The founder, Ren Zhengfei, briefed a group of journalists in Shenzhen (pictured), where the company has its headquarters, yesterday.
Despite the hefty drop in revenues, Huawei still expects to surpass $100 billion in sales this year. Last year Ericsson’s total sales were about 20% of Huawei’s at $22 billion.
Looking closer to home
Ren said in the briefing, “We cannot get components supply, cannot participate in many international organisations, cannot work closely with many universities, cannot use anything with US components, and cannot even establish connection with networks that use such components.”
The US embargo is pushing Huawei to develop and use more locally sourced hardware and software – including its own chips and its Hongmeng operating system since Alphabet pulled the plug on its access to future versions of Android to comply with the embargo.
This splintering of mobile operating systems and protectionism could have huge implications for the global telecoms industry.
Claims first commercial Wi-Fi 6
Meanwhile, in Japan, Huawei’s AirEngine Wi-Fi 6 AP7060DN won the Grand Prize for Best of Show Award at Interop Tokyo 2019.

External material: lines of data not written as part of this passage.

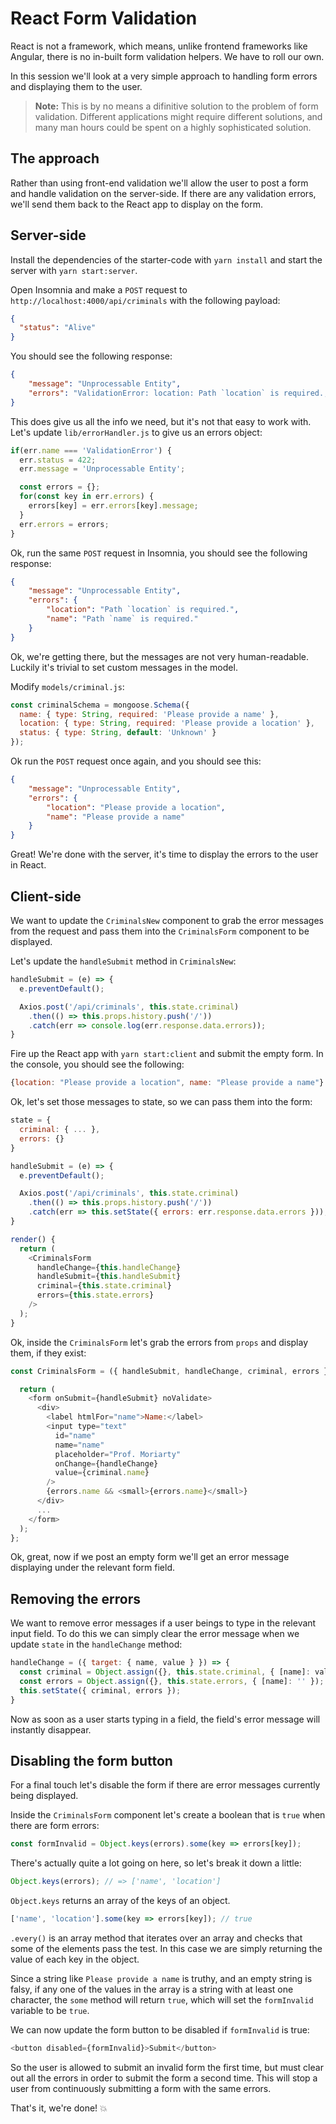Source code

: # React Form Validation

React is not a framework, which means, unlike frontend frameworks like Angular, there is no in-built form validation helpers. We have to roll our own.

In this session we'll look at a very simple approach to handling form errors and displaying them to the user.

>**Note:** This is by no means a difinitive solution to the problem of form validation. Different applications might require different solutions, and many man hours could be spent on a highly sophisticated solution.

## The approach

Rather than using front-end validation we'll allow the user to post a form and handle validation on the server-side. If there are any validation errors, we'll send them back to the React app to display on the form.

## Server-side

Install the dependencies of the starter-code with `yarn install` and start the server with `yarn start:server`.

Open Insomnia and make a `POST` request to `http://localhost:4000/api/criminals` with the following payload:

```json
{
  "status": "Alive"
}
```

You should see the following response:

```json
{
	"message": "Unprocessable Entity",
	"errors": "ValidationError: location: Path `location` is required., name: Path `name` is required."
}
```

This does give us all the info we need, but it's not that easy to work with. Let's update `lib/errorHandler.js` to give us an errors object:

```js
if(err.name === 'ValidationError') {
  err.status = 422;
  err.message = 'Unprocessable Entity';

  const errors = {};
  for(const key in err.errors) {
    errors[key] = err.errors[key].message;
  }
  err.errors = errors;
}
```

Ok, run the same `POST` request in Insomnia, you should see the following response:

```json
{
	"message": "Unprocessable Entity",
	"errors": {
		"location": "Path `location` is required.",
		"name": "Path `name` is required."
	}
}
```

Ok, we're getting there, but the messages are not very human-readable. Luckily it's trivial to set custom messages in the model.

Modify `models/criminal.js`:

```js
const criminalSchema = mongoose.Schema({
  name: { type: String, required: 'Please provide a name' },
  location: { type: String, required: 'Please provide a location' },
  status: { type: String, default: 'Unknown' }
});
```

Ok run the `POST` request once again, and you should see this:

```json
{
	"message": "Unprocessable Entity",
	"errors": {
		"location": "Please provide a location",
		"name": "Please provide a name"
	}
}
```

Great! We're done with the server, it's time to display the errors to the user in React.

## Client-side

We want to update the `CriminalsNew` component to grab the error messages from the request and pass them into the `CriminalsForm` component to be displayed.

Let's update the `handleSubmit` method in `CriminalsNew`:

```js
handleSubmit = (e) => {
  e.preventDefault();

  Axios.post('/api/criminals', this.state.criminal)
    .then(() => this.props.history.push('/'))
    .catch(err => console.log(err.response.data.errors));
}
```

Fire up the React app with `yarn start:client` and submit the empty form. In the console, you should see the following:

```js
{location: "Please provide a location", name: "Please provide a name"}
```

Ok, let's set those messages to state, so we can pass them into the form:

```js
state = {
  criminal: { ... },
  errors: {}
}

handleSubmit = (e) => {
  e.preventDefault();

  Axios.post('/api/criminals', this.state.criminal)
    .then(() => this.props.history.push('/'))
    .catch(err => this.setState({ errors: err.response.data.errors }));
}

render() {
  return (
    <CriminalsForm
      handleChange={this.handleChange}
      handleSubmit={this.handleSubmit}
      criminal={this.state.criminal}
      errors={this.state.errors}
    />
  );
}
```

Ok, inside the `CriminalsForm` let's grab the errors from `props` and display them, if they exist:

```js
const CriminalsForm = ({ handleSubmit, handleChange, criminal, errors }) => {

  return (
    <form onSubmit={handleSubmit} noValidate>
      <div>
        <label htmlFor="name">Name:</label>
        <input type="text"
          id="name"
          name="name"
          placeholder="Prof. Moriarty"
          onChange={handleChange}
          value={criminal.name}
        />
        {errors.name && <small>{errors.name}</small>}
      </div>
      ...
    </form>
  );
};
```

Ok, great, now if we post an empty form we'll get an error message displaying under the relevant form field.

## Removing the errors

We want to remove error messages if a user beings to type in the relevant input field. To do this we can simply clear the error message when we update `state` in the `handleChange` method:

```js
handleChange = ({ target: { name, value } }) => {
  const criminal = Object.assign({}, this.state.criminal, { [name]: value });
  const errors = Object.assign({}, this.state.errors, { [name]: '' });
  this.setState({ criminal, errors });
}
```

Now as soon as a user starts typing in a field, the field's error message will instantly disappear.

## Disabling the form button

For a final touch let's disable the form if there are error messages currently being displayed.

Inside the `CriminalsForm` component let's create a boolean that is `true` when there are form errors:

```js
const formInvalid = Object.keys(errors).some(key => errors[key]);
```

There's actually quite a lot going on here, so let's break it down a little:

```js
Object.keys(errors); // => ['name', 'location']
```

`Object.keys` returns an array of the keys of an object.

```js
['name', 'location'].some(key => errors[key]); // true
```

`.every()` is an array method that iterates over an array and checks that some of the elements pass the test. In this case we are simply returning the value of each key in the object.

Since a string like `Please provide a name` is truthy, and an empty string is falsy, if any one of the values in the array is a string with at least one character, the `some` method will return `true`, which will set the `formInvalid` variable to be `true`.

We can now update the form button to be disabled if `formInvalid` is true:

```js
<button disabled={formInvalid}>Submit</button>
```

So the user is allowed to submit an invalid form the first time, but must clear out all the errors in order to submit the form a second time. This will stop a user from continuously submitting a form with the same errors.

That's it, we're done! 💥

Huawei said it is the first commercial Wi-Fi product, with “ultra-large bandwidth, ultra-high capacity, ultra-low latency, and flexible IoT expansion”.
Wi-Fi 6 (802.11ax) offers four times the bandwidth of Wi-Fi 5 to support four times as many users simultaneously. The Tolly Group verified the device provides 3Gbps or more single-radio throughput and can support thousands of users.
AirEngine Wi-Fi 6 AP7060DN uses Huawei’s 5G smart antennas and optimisation algorithms. Wi-Fi 6 will be key to supplementing indoor coverage for 5G.